### Provided records:
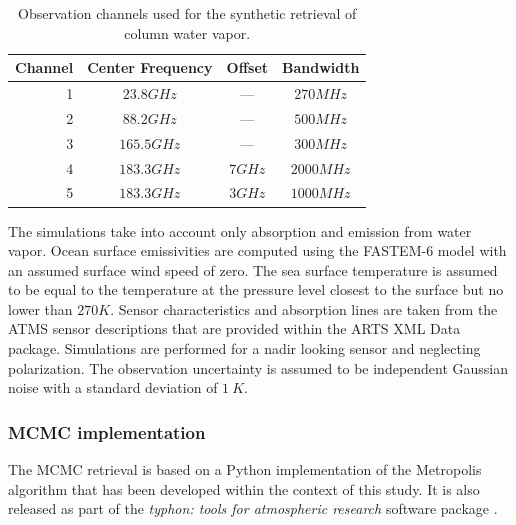 \documentclass[journal abbreviation, manuscript]{copernicus}
\begin{document}
\begin{table}[hbpt]
\centering
\begin{tabular}{|r|c|c|c|}
    \hline
    Channel & Center Frequency & Offset           & Bandwidth                \\ 
    \hline
                  1 & $23.8 \unit{GHz}$ &        ---       & $270 \unit{MHz}$ \\
                  2 & $88.2 \unit{GHz}$ &        ---       & $500 \unit{MHz}$ \\
                  3 & $165.5\unit{GHz}$ &        ---       & $300 \unit{MHz}$ \\
                  4 & $183.3\unit{GHz}$ & $7   \unit{GHz}$ & $2000\unit{MHz}$ \\
                  5 & $183.3\unit{GHz}$ & $3   \unit{GHz}$ & $1000\unit{MHz}$ \\
    \hline
\end{tabular}
\caption{Observation channels used for the synthetic retrieval of column water vapor.}
\label{tab:channels}
\end{table}

The simulations take into account only absorption and emission from water vapor.
Ocean surface emissivities are computed using the FASTEM-6 \citep{fastem6} model
with an assumed surface wind speed of zero. The sea surface temperature is
assumed to be equal to the temperature at the pressure level closest to the
surface but no lower than $270\unit{K}$. Sensor characteristics and absorption
lines are taken from the ATMS sensor descriptions that are provided within the
ARTS XML Data package. Simulations are performed for a nadir looking sensor and
neglecting polarization. The observation uncertainty is assumed to be
independent Gaussian noise with a standard deviation of $1\:\unit{K}$.


\subsubsection{MCMC implementation}

  The MCMC retrieval is based on a Python implementation of the Metropolis
  algorithm \citep[Ch. 12]{bda} that has been developed within the context of
  this study. It is also released as part of the \textit{typhon: tools for atmospheric
  research} software package \citep{typhon}.
\end{document}

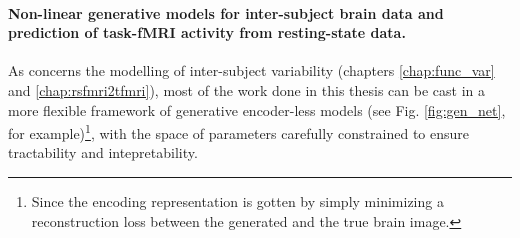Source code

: \paragraph{Non-linear generative models for inter-subject brain data and prediction of task-fMRI activity from resting-state data.}
As concerns the modelling of inter-subject variability (chapters \ref{chap:func_var} and \ref{chap:rsfmri2tfmri}), most of the work done in this thesis can be cast in a more flexible framework of generative encoder-less models (see Fig. \ref{fig:gen_net}, for example)\footnote{Since the encoding representation is gotten by simply minimizing a reconstruction loss between the generated and the true brain image.}, with the space of parameters carefully constrained to ensure tractability and intepretability.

### Activity:
In the answer, all of the material should appear exactly as given, with no picture carried over.

### Answer for this exercise:
 \documentclass[journal abbreviation, manuscript]{copernicus}
\begin{document}
\begin{table}[hbpt]
\centering
\begin{tabular}{|r|c|c|c|}
    \hline
    Channel & Center Frequency & Offset           & Bandwidth                \\ 
    \hline
                  1 & $23.8 \unit{GHz}$ &        ---       & $270 \unit{MHz}$ \\
                  2 & $88.2 \unit{GHz}$ &        ---       & $500 \unit{MHz}$ \\
                  3 & $165.5\unit{GHz}$ &        ---       & $300 \unit{MHz}$ \\
                  4 & $183.3\unit{GHz}$ & $7   \unit{GHz}$ & $2000\unit{MHz}$ \\
                  5 & $183.3\unit{GHz}$ & $3   \unit{GHz}$ & $1000\unit{MHz}$ \\
    \hline
\end{tabular}
\caption{Observation channels used for the synthetic retrieval of column water vapor.}
\label{tab:channels}
\end{table}

The simulations take into account only absorption and emission from water vapor.
Ocean surface emissivities are computed using the FASTEM-6 \citep{fastem6} model
with an assumed surface wind speed of zero. The sea surface temperature is
assumed to be equal to the temperature at the pressure level closest to the
surface but no lower than $270\unit{K}$. Sensor characteristics and absorption
lines are taken from the ATMS sensor descriptions that are provided within the
ARTS XML Data package. Simulations are performed for a nadir looking sensor and
neglecting polarization. The observation uncertainty is assumed to be
independent Gaussian noise with a standard deviation of $1\:\unit{K}$.


\subsubsection{MCMC implementation}

  The MCMC retrieval is based on a Python implementation of the Metropolis
  algorithm \citep[Ch. 12]{bda} that has been developed within the context of
  this study. It is also released as part of the \textit{typhon: tools for atmospheric
  research} software package \citep{typhon}.
\end{document}

Source code

: \paragraph{Non-linear generative models for inter-subject brain data and prediction of task-fMRI activity from resting-state data.}
As concerns the modelling of inter-subject variability (chapters \ref{chap:func_var} and \ref{chap:rsfmri2tfmri}), most of the work done in this thesis can be cast in a more flexible framework of generative encoder-less models (see Fig. \ref{fig:gen_net}, for example)\footnote{Since the encoding representation is gotten by simply minimizing a reconstruction loss between the generated and the true brain image.}, with the space of parameters carefully constrained to ensure tractability and intepretability.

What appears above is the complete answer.